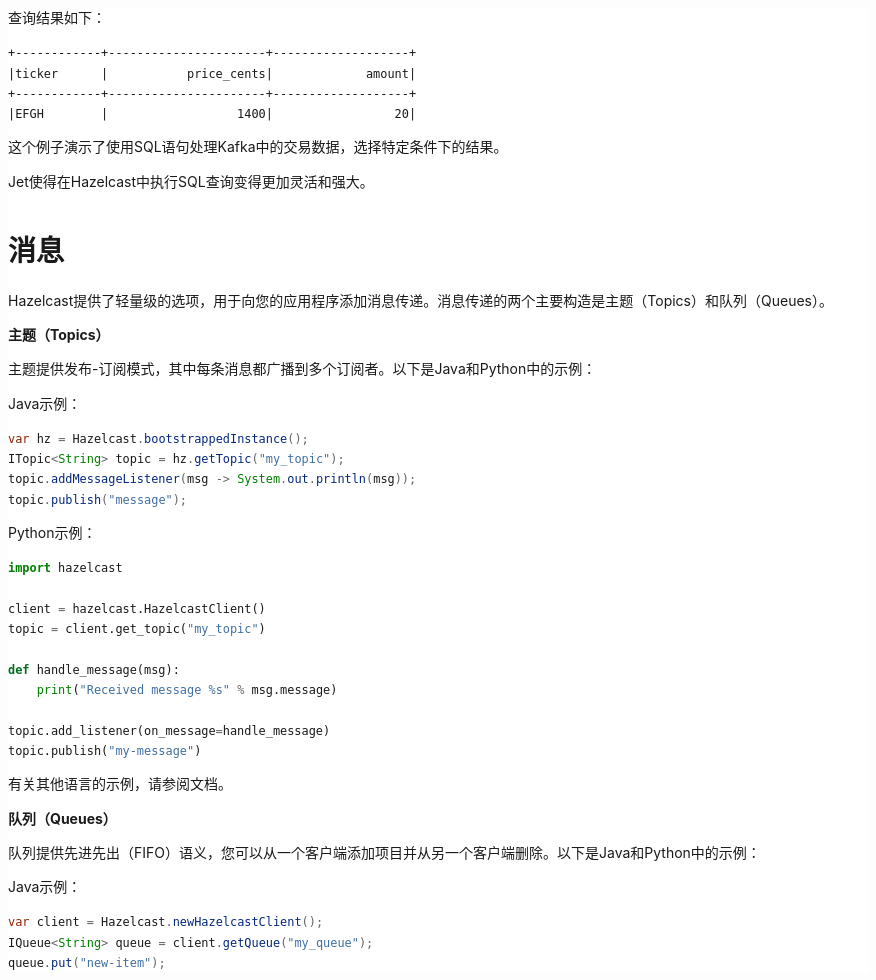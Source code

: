 查询结果如下：

```
+------------+----------------------+-------------------+
|ticker      |           price_cents|             amount|
+------------+----------------------+-------------------+
|EFGH        |                  1400|                 20|
```

这个例子演示了使用SQL语句处理Kafka中的交易数据，选择特定条件下的结果。 

Jet使得在Hazelcast中执行SQL查询变得更加灵活和强大。

# 消息

Hazelcast提供了轻量级的选项，用于向您的应用程序添加消息传递。消息传递的两个主要构造是主题（Topics）和队列（Queues）。

**主题（Topics）**

主题提供发布-订阅模式，其中每条消息都广播到多个订阅者。以下是Java和Python中的示例：

Java示例：

```java
var hz = Hazelcast.bootstrappedInstance();
ITopic<String> topic = hz.getTopic("my_topic");
topic.addMessageListener(msg -> System.out.println(msg));
topic.publish("message");
```

Python示例：

```python
import hazelcast

client = hazelcast.HazelcastClient()
topic = client.get_topic("my_topic")

def handle_message(msg):
    print("Received message %s" % msg.message)

topic.add_listener(on_message=handle_message)
topic.publish("my-message")
```

有关其他语言的示例，请参阅文档。

**队列（Queues）**

队列提供先进先出（FIFO）语义，您可以从一个客户端添加项目并从另一个客户端删除。以下是Java和Python中的示例：

Java示例：

```java
var client = Hazelcast.newHazelcastClient();
IQueue<String> queue = client.getQueue("my_queue");
queue.put("new-item");
```
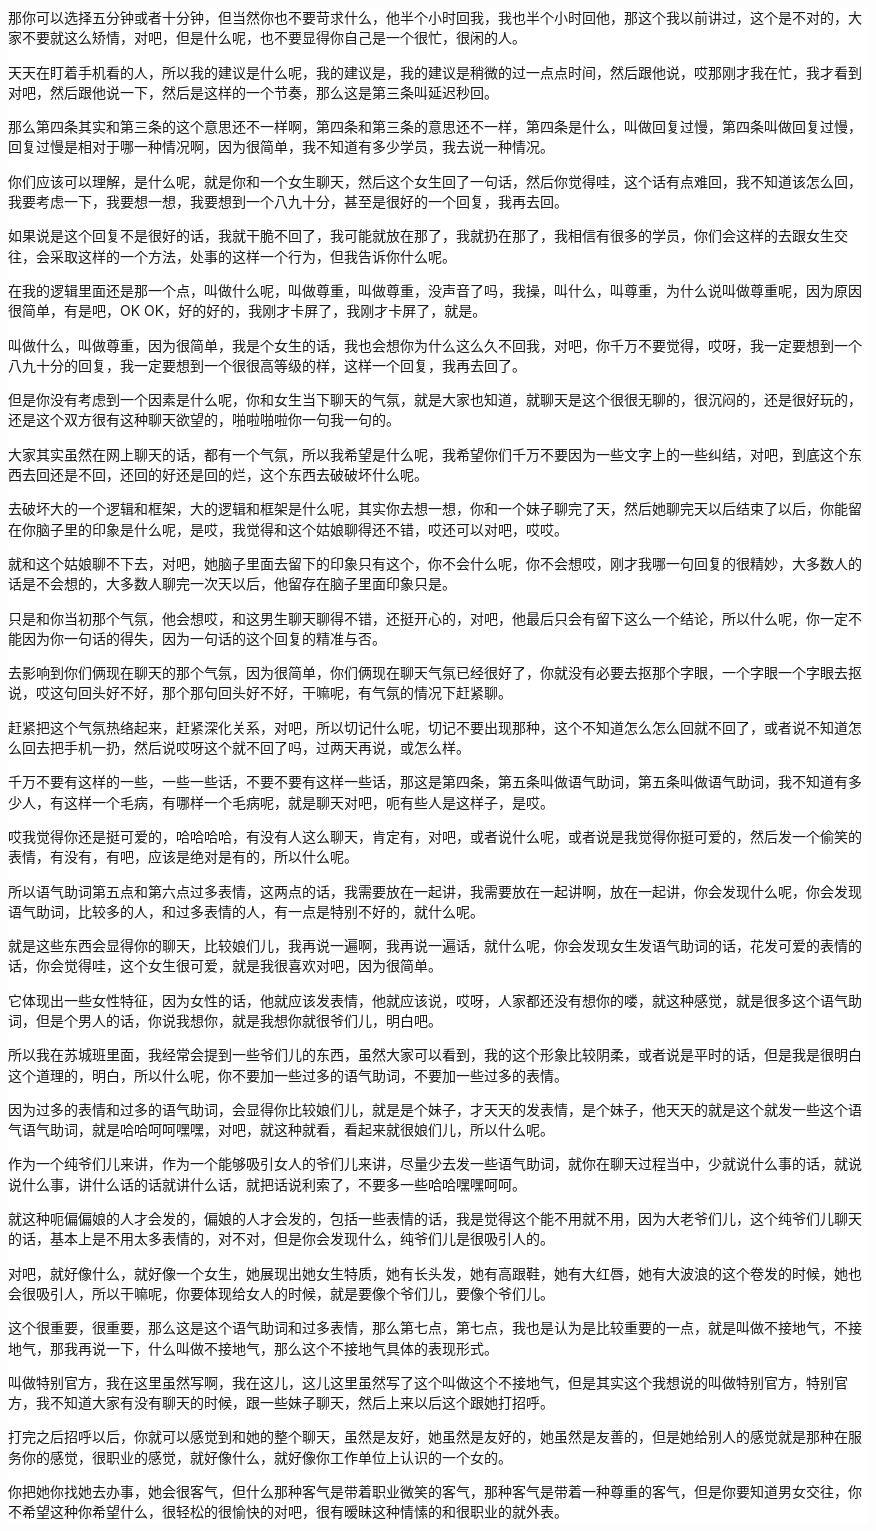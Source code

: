 那你可以选择五分钟或者十分钟，但当然你也不要苛求什么，他半个小时回我，我也半个小时回他，那这个我以前讲过，这个是不对的，大家不要就这么矫情，对吧，但是什么呢，也不要显得你自己是一个很忙，很闲的人。

天天在盯着手机看的人，所以我的建议是什么呢，我的建议是，我的建议是稍微的过一点点时间，然后跟他说，哎那刚才我在忙，我才看到对吧，然后跟他说一下，然后是这样的一个节奏，那么这是第三条叫延迟秒回。

那么第四条其实和第三条的这个意思还不一样啊，第四条和第三条的意思还不一样，第四条是什么，叫做回复过慢，第四条叫做回复过慢，回复过慢是相对于哪一种情况啊，因为很简单，我不知道有多少学员，我去说一种情况。

你们应该可以理解，是什么呢，就是你和一个女生聊天，然后这个女生回了一句话，然后你觉得哇，这个话有点难回，我不知道该怎么回，我要考虑一下，我要想一想，我要想到一个八九十分，甚至是很好的一个回复，我再去回。

如果说是这个回复不是很好的话，我就干脆不回了，我可能就放在那了，我就扔在那了，我相信有很多的学员，你们会这样的去跟女生交往，会采取这样的一个方法，处事的这样一个行为，但我告诉你什么呢。

在我的逻辑里面还是那一个点，叫做什么呢，叫做尊重，叫做尊重，没声音了吗，我操，叫什么，叫尊重，为什么说叫做尊重呢，因为原因很简单，有是吧，OK OK，好的好的，我刚才卡屏了，我刚才卡屏了，就是。

叫做什么，叫做尊重，因为很简单，我是个女生的话，我也会想你为什么这么久不回我，对吧，你千万不要觉得，哎呀，我一定要想到一个八九十分的回复，我一定要想到一个很很高等级的样，这样一个回复，我再去回了。

但是你没有考虑到一个因素是什么呢，你和女生当下聊天的气氛，就是大家也知道，就聊天是这个很很无聊的，很沉闷的，还是很好玩的，还是这个双方很有这种聊天欲望的，啪啦啪啦你一句我一句的。

大家其实虽然在网上聊天的话，都有一个气氛，所以我希望是什么呢，我希望你们千万不要因为一些文字上的一些纠结，对吧，到底这个东西去回还是不回，还回的好还是回的烂，这个东西去破破坏什么呢。

去破坏大的一个逻辑和框架，大的逻辑和框架是什么呢，其实你去想一想，你和一个妹子聊完了天，然后她聊完天以后结束了以后，你能留在你脑子里的印象是什么呢，是哎，我觉得和这个姑娘聊得还不错，哎还可以对吧，哎哎。

就和这个姑娘聊不下去，对吧，她脑子里面去留下的印象只有这个，你不会什么呢，你不会想哎，刚才我哪一句回复的很精妙，大多数人的话是不会想的，大多数人聊完一次天以后，他留存在脑子里面印象只是。

只是和你当初那个气氛，他会想哎，和这男生聊天聊得不错，还挺开心的，对吧，他最后只会有留下这么一个结论，所以什么呢，你一定不能因为你一句话的得失，因为一句话的这个回复的精准与否。

去影响到你们俩现在聊天的那个气氛，因为很简单，你们俩现在聊天气氛已经很好了，你就没有必要去抠那个字眼，一个字眼一个字眼去抠说，哎这句回头好不好，那个那句回头好不好，干嘛呢，有气氛的情况下赶紧聊。

赶紧把这个气氛热络起来，赶紧深化关系，对吧，所以切记什么呢，切记不要出现那种，这个不知道怎么怎么回就不回了，或者说不知道怎么回去把手机一扔，然后说哎呀这个就不回了吗，过两天再说，或怎么样。

千万不要有这样的一些，一些一些话，不要不要有这样一些话，那这是第四条，第五条叫做语气助词，第五条叫做语气助词，我不知道有多少人，有这样一个毛病，有哪样一个毛病呢，就是聊天对吧，呃有些人是这样子，是哎。

哎我觉得你还是挺可爱的，哈哈哈哈，有没有人这么聊天，肯定有，对吧，或者说什么呢，或者说是我觉得你挺可爱的，然后发一个偷笑的表情，有没有，有吧，应该是绝对是有的，所以什么呢。

所以语气助词第五点和第六点过多表情，这两点的话，我需要放在一起讲，我需要放在一起讲啊，放在一起讲，你会发现什么呢，你会发现语气助词，比较多的人，和过多表情的人，有一点是特别不好的，就什么呢。

就是这些东西会显得你的聊天，比较娘们儿，我再说一遍啊，我再说一遍话，就什么呢，你会发现女生发语气助词的话，花发可爱的表情的话，你会觉得哇，这个女生很可爱，就是我很喜欢对吧，因为很简单。

它体现出一些女性特征，因为女性的话，他就应该发表情，他就应该说，哎呀，人家都还没有想你的喽，就这种感觉，就是很多这个语气助词，但是个男人的话，你说我想你，就是我想你就很爷们儿，明白吧。

所以我在苏城班里面，我经常会提到一些爷们儿的东西，虽然大家可以看到，我的这个形象比较阴柔，或者说是平时的话，但是我是很明白这个道理的，明白，所以什么呢，你不要加一些过多的语气助词，不要加一些过多的表情。

因为过多的表情和过多的语气助词，会显得你比较娘们儿，就是是个妹子，才天天的发表情，是个妹子，他天天的就是这个就发一些这个语气语气助词，就是哈哈呵呵嘿嘿，对吧，就这种就看，看起来就很娘们儿，所以什么呢。

作为一个纯爷们儿来讲，作为一个能够吸引女人的爷们儿来讲，尽量少去发一些语气助词，就你在聊天过程当中，少就说什么事的话，就说说什么事，讲什么话的话就讲什么话，就把话说利索了，不要多一些哈哈嘿嘿呵呵。

就这种呃偏偏娘的人才会发的，偏娘的人才会发的，包括一些表情的话，我是觉得这个能不用就不用，因为大老爷们儿，这个纯爷们儿聊天的话，基本上是不用太多表情的，对不对，但是你会发现什么，纯爷们儿是很吸引人的。

对吧，就好像什么，就好像一个女生，她展现出她女生特质，她有长头发，她有高跟鞋，她有大红唇，她有大波浪的这个卷发的时候，她也会很吸引人，所以干嘛呢，你要体现给女人的时候，就是要像个爷们儿，要像个爷们儿。

这个很重要，很重要，那么这是这个语气助词和过多表情，那么第七点，第七点，我也是认为是比较重要的一点，就是叫做不接地气，不接地气，那我再说一下，什么叫做不接地气，那么这个不接地气具体的表现形式。

叫做特别官方，我在这里虽然写啊，我在这儿，这儿这里虽然写了这个叫做这个不接地气，但是其实这个我想说的叫做特别官方，特别官方，我不知道大家有没有聊天的时候，跟一些妹子聊天，然后上来以后这个跟她打招呼。

打完之后招呼以后，你就可以感觉到和她的整个聊天，虽然是友好，她虽然是友好的，她虽然是友善的，但是她给别人的感觉就是那种在服务你的感觉，很职业的感觉，就好像什么，就好像你工作单位上认识的一个女的。

你把她你找她去办事，她会很客气，但什么那种客气是带着职业微笑的客气，那种客气是带着一种尊重的客气，但是你要知道男女交往，你不希望这种你希望什么，很轻松的很愉快的对吧，很有暧昧这种情愫的和很职业的就外表。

— ABOUT THIS TASK —
Out of the data above, give again only the lines starting at the one holding "叫做什么，叫做尊重，因为很简" and ending at the one holding "千万不要有这样的一些，一些一", unchanged.

— RESULT OF THIS TASK —
叫做什么，叫做尊重，因为很简单，我是个女生的话，我也会想你为什么这么久不回我，对吧，你千万不要觉得，哎呀，我一定要想到一个八九十分的回复，我一定要想到一个很很高等级的样，这样一个回复，我再去回了。

但是你没有考虑到一个因素是什么呢，你和女生当下聊天的气氛，就是大家也知道，就聊天是这个很很无聊的，很沉闷的，还是很好玩的，还是这个双方很有这种聊天欲望的，啪啦啪啦你一句我一句的。

大家其实虽然在网上聊天的话，都有一个气氛，所以我希望是什么呢，我希望你们千万不要因为一些文字上的一些纠结，对吧，到底这个东西去回还是不回，还回的好还是回的烂，这个东西去破破坏什么呢。

去破坏大的一个逻辑和框架，大的逻辑和框架是什么呢，其实你去想一想，你和一个妹子聊完了天，然后她聊完天以后结束了以后，你能留在你脑子里的印象是什么呢，是哎，我觉得和这个姑娘聊得还不错，哎还可以对吧，哎哎。

就和这个姑娘聊不下去，对吧，她脑子里面去留下的印象只有这个，你不会什么呢，你不会想哎，刚才我哪一句回复的很精妙，大多数人的话是不会想的，大多数人聊完一次天以后，他留存在脑子里面印象只是。

只是和你当初那个气氛，他会想哎，和这男生聊天聊得不错，还挺开心的，对吧，他最后只会有留下这么一个结论，所以什么呢，你一定不能因为你一句话的得失，因为一句话的这个回复的精准与否。

去影响到你们俩现在聊天的那个气氛，因为很简单，你们俩现在聊天气氛已经很好了，你就没有必要去抠那个字眼，一个字眼一个字眼去抠说，哎这句回头好不好，那个那句回头好不好，干嘛呢，有气氛的情况下赶紧聊。

赶紧把这个气氛热络起来，赶紧深化关系，对吧，所以切记什么呢，切记不要出现那种，这个不知道怎么怎么回就不回了，或者说不知道怎么回去把手机一扔，然后说哎呀这个就不回了吗，过两天再说，或怎么样。

千万不要有这样的一些，一些一些话，不要不要有这样一些话，那这是第四条，第五条叫做语气助词，第五条叫做语气助词，我不知道有多少人，有这样一个毛病，有哪样一个毛病呢，就是聊天对吧，呃有些人是这样子，是哎。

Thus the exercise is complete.